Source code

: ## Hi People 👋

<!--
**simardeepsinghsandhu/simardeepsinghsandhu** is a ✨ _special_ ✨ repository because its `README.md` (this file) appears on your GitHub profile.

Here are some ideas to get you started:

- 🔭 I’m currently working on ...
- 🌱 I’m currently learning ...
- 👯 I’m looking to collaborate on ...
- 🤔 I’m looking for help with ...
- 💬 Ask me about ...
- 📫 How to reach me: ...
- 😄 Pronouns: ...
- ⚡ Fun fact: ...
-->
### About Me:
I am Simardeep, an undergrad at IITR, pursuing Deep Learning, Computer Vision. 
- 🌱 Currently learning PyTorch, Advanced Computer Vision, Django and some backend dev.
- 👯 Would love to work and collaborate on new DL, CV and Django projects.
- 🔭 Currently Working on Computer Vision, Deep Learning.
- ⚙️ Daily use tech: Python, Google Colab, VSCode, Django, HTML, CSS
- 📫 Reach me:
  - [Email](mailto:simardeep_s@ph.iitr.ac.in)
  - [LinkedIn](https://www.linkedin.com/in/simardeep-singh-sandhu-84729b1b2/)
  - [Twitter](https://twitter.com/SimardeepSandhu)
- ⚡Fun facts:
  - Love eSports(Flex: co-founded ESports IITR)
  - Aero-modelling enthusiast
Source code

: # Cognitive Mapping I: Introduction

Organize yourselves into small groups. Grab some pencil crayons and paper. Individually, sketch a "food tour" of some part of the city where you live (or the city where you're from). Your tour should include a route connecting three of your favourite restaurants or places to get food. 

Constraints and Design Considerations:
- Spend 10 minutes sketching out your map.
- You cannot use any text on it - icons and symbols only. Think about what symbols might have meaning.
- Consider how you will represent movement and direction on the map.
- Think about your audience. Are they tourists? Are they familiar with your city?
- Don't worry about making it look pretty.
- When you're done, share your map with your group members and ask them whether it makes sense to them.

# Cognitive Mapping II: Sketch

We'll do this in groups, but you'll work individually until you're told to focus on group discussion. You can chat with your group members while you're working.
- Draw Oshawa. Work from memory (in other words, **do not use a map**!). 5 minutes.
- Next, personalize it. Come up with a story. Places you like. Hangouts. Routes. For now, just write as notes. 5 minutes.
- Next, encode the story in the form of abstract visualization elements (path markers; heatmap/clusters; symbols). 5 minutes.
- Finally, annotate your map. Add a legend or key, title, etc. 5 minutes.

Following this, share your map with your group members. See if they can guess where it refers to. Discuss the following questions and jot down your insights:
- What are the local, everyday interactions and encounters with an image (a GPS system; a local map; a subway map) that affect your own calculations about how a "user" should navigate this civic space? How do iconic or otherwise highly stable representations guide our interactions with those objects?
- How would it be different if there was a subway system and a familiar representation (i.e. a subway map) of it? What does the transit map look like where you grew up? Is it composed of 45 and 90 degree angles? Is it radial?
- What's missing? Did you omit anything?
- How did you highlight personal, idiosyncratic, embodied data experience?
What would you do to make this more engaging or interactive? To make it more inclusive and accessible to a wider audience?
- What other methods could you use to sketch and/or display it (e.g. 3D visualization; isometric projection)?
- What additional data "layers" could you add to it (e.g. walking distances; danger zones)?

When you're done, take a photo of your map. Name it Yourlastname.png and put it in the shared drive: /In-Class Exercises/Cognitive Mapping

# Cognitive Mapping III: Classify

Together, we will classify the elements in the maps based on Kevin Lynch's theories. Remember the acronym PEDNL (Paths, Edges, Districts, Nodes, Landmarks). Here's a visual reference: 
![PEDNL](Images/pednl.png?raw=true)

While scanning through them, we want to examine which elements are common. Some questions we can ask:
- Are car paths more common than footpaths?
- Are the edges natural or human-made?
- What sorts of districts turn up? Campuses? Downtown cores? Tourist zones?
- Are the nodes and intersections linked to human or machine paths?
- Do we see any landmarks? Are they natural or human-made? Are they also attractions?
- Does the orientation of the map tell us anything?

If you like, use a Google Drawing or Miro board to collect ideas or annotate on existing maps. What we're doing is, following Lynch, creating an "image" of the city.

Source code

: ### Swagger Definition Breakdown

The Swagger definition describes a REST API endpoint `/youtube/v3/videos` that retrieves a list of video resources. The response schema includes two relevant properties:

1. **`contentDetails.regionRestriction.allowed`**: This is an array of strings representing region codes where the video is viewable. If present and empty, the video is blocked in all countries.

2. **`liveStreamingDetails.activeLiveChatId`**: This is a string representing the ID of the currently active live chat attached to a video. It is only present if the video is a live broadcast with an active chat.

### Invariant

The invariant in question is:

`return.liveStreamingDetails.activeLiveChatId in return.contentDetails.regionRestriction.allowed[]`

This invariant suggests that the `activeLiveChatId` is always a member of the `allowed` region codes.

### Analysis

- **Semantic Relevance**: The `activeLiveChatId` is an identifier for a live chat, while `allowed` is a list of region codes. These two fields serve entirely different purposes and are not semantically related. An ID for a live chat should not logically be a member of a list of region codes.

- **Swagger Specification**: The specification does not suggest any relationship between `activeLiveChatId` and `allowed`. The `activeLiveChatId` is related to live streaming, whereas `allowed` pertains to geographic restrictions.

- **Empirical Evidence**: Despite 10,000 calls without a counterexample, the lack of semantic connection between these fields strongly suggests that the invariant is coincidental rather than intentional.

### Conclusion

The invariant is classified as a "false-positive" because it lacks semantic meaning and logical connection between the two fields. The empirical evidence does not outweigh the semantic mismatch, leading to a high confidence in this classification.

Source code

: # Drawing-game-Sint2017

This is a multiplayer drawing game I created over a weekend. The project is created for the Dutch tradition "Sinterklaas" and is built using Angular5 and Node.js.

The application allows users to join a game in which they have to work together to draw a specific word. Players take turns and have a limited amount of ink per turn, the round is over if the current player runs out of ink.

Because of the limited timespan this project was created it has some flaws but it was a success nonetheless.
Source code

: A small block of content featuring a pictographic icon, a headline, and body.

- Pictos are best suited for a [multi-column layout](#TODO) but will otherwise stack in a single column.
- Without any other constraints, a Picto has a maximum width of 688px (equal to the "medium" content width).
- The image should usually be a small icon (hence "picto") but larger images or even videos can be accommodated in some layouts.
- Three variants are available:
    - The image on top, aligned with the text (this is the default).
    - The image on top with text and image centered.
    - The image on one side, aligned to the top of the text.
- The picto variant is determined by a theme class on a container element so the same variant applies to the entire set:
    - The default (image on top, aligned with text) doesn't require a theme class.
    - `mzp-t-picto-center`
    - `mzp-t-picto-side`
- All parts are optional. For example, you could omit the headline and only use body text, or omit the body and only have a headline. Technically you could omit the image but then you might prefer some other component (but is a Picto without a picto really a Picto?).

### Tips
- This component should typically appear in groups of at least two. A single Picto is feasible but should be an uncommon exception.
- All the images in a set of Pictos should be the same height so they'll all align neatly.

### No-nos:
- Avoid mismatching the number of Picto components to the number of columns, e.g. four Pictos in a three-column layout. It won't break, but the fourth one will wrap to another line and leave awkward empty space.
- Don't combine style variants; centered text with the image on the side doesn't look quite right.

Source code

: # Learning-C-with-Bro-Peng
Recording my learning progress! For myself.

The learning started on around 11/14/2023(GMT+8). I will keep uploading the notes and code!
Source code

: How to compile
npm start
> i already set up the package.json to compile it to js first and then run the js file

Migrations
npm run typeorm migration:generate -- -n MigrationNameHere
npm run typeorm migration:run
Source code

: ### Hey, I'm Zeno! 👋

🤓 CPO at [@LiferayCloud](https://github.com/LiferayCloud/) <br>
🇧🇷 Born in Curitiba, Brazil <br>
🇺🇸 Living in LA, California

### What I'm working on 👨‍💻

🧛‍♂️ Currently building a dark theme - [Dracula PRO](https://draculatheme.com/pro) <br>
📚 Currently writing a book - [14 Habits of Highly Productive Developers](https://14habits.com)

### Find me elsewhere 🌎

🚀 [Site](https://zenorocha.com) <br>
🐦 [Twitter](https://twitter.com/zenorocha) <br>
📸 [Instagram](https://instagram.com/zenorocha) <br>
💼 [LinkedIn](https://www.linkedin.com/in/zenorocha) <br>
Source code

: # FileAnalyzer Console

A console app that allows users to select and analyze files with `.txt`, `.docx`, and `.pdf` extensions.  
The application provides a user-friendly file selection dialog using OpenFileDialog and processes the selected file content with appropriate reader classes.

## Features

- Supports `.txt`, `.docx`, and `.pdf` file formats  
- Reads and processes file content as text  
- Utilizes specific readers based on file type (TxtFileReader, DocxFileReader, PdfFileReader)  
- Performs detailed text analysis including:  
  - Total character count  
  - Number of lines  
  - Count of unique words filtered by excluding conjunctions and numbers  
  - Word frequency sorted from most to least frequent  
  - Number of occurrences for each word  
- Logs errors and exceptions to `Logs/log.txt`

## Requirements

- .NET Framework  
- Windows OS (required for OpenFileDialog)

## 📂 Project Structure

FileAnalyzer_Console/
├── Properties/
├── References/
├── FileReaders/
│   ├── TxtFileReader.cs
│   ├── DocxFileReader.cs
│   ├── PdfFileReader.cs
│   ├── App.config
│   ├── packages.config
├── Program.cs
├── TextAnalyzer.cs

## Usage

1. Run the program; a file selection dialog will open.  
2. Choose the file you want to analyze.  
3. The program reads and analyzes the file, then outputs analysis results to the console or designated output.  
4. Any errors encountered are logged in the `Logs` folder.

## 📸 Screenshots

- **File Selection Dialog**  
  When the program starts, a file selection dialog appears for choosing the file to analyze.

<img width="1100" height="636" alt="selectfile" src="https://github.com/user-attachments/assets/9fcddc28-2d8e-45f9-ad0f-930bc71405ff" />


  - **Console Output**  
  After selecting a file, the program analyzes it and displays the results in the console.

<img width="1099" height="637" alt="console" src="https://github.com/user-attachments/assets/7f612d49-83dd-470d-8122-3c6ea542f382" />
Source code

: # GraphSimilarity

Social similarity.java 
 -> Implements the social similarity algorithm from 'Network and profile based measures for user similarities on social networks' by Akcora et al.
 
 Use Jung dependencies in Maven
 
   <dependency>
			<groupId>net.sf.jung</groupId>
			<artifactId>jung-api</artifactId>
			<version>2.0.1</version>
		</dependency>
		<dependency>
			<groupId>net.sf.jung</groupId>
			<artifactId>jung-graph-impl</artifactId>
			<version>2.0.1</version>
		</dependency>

---+---

Brief -> From the listing above, repeat exactly the lines starting at the line that includes "We'll do this" and ending at the line that includes "- How did you", with nothing outside that span.

Solution to this problem ->
We'll do this in groups, but you'll work individually until you're told to focus on group discussion. You can chat with your group members while you're working.
- Draw Oshawa. Work from memory (in other words, **do not use a map**!). 5 minutes.
- Next, personalize it. Come up with a story. Places you like. Hangouts. Routes. For now, just write as notes. 5 minutes.
- Next, encode the story in the form of abstract visualization elements (path markers; heatmap/clusters; symbols). 5 minutes.
- Finally, annotate your map. Add a legend or key, title, etc. 5 minutes.

Following this, share your map with your group members. See if they can guess where it refers to. Discuss the following questions and jot down your insights:
- What are the local, everyday interactions and encounters with an image (a GPS system; a local map; a subway map) that affect your own calculations about how a "user" should navigate this civic space? How do iconic or otherwise highly stable representations guide our interactions with those objects?
- How would it be different if there was a subway system and a familiar representation (i.e. a subway map) of it? What does the transit map look like where you grew up? Is it composed of 45 and 90 degree angles? Is it radial?
- What's missing? Did you omit anything?
- How did you highlight personal, idiosyncratic, embodied data experience?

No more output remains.